Con efectos del 5-7-2023, se declara la finalización de la situación de crisis sanitaria ocasionada por la COVID-19. Esto conlleva no solo el fin del uso obligatorio de las mascarillas, sino también de las medidas excepcionales que debían adoptarse en los centros de trabajo para evitar la propagación del virus.

Fin de la pandemia

Con efectos del 5-7-2023, se declara la finalización de la situación de crisis sanitaria ocasionada por la COVID-19. Esto conlleva no solo el fin del uso obligatorio de las mascarillas, sino también de las medidas excepcionales que debían adoptarse en los centros de trabajo para evitar la propagación del virus.

Expresamente, se indica el cese en la aplicación de las medidas contenidas en diversos capítulos de la L 2/2021, entre los que se encuentra el precepto que establecía la obligación de adoptar en los centros de trabajo las siguientes medidas, y sin perjuicio del resto de la normativa laboral y de PRL (L 2/2021 art.7):

  1. Ventilación, limpieza y desinfección adecuadas a las características e intensidad de uso de los centros de trabajo, con arreglo a los protocolos que se establezcan en cada caso.
  2. Poner a disposición de los trabajadores agua y jabón, o geles hidroalcohólicos o desinfectantes con actividad virucida, autorizados y registrados por el Ministerio de Sanidad para la limpieza de manos.
  3. Adaptar las condiciones de trabajo, incluida la ordenación de los puestos de trabajo y la organización de los turnos, así como el uso de los lugares comunes de forma que se garantice el mantenimiento de una distancia de seguridad interpersonal mínima de 1,5 metros entre los trabajadores. Cuando ello no sea posible, deberá proporcionarse a los trabajadores equipos de protección adecuados al nivel de riesgo.
  4. Evitar la coincidencia masiva de personas, tanto trabajadores como clientes o usuarios, en los centros de trabajo durante las franjas horarias de previsible mayor afluencia.
  5. Adoptar medidas para la reincorporación progresiva de forma presencial a los puestos de trabajo y la potenciación del uso del teletrabajo cuando por la naturaleza de la actividad laboral sea posible.

Además, se establecía que no debían acudir al centro de trabajo las personas con síntomas compatibles con COVID-19 o en aislamiento domiciliario debido a un diagnóstico por COVID-19 o en periodo de cuarentena domiciliaria por haber tenido contacto estrecho con alguna persona con COVID-19. Igualmente, el inicio de síntomas compatibles con la enfermedad por parte de una persona trabajadora le obligaba a colocarse la mascarilla y seguir las recomendaciones del personal sanitario.
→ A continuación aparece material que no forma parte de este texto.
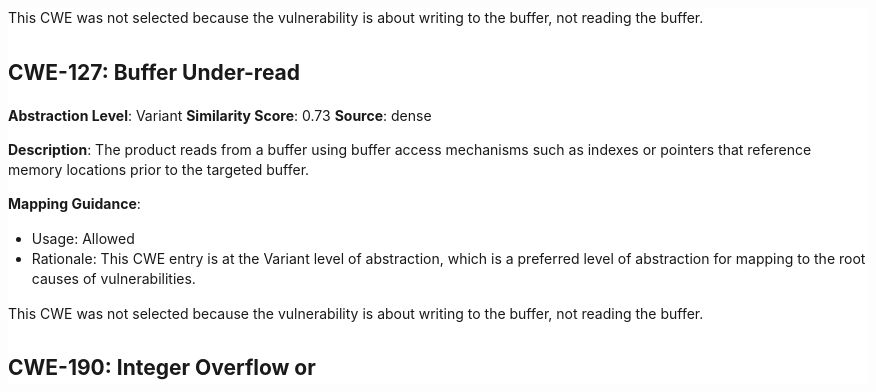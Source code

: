 This CWE was not selected because the vulnerability is about writing to the buffer, not reading the buffer.

## CWE-127: Buffer Under-read
**Abstraction Level**: Variant
**Similarity Score**: 0.73
**Source**: dense

**Description**:
The product reads from a buffer using buffer access mechanisms such as indexes or pointers that reference memory locations prior to the targeted buffer.

**Mapping Guidance**:
- Usage: Allowed
- Rationale: This CWE entry is at the Variant level of abstraction, which is a preferred level of abstraction for mapping to the root causes of vulnerabilities.

This CWE was not selected because the vulnerability is about writing to the buffer, not reading the buffer.

## CWE-190: Integer Overflow or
Para proteger a la población más vulnerable y mantener una cultura de la responsabilidad, se recomienda la utilización de las mascarillas y otras medidas higiénicas ante la presencia de síntomas de infección respiratoria, así como en los centros sanitarios en determinados contextos y situaciones, en particular:

  • por las personas sintomáticas cuando estén en espacios compartidos;
  • por los profesionales que atienden a casos sintomáticos;
  • por las personas que trabajan en unidades de Cuidados Intensivos y en Unidades con pacientes vulnerables, siguiendo las recomendaciones de control de infección aconsejadas por los Servicios de Medicina Preventiva y Prevención de Riesgos Laborales según la valoración del riesgo de cada centro sanitario;
  • en las urgencias hospitalarias o de atención primaria, incluida la sala de espera.

Además, en los centros residenciales de personas mayores y personas con discapacidad, aunque no se recomiende el uso universal de las mascarillas, se considera necesario tomar precauciones adicionales en caso de aparición de síntomas en trabajadores, residentes o visitantes, para evitar brotes, cuidando en todo caso el bienestar de los mayores tanto a nivel físico como emocional.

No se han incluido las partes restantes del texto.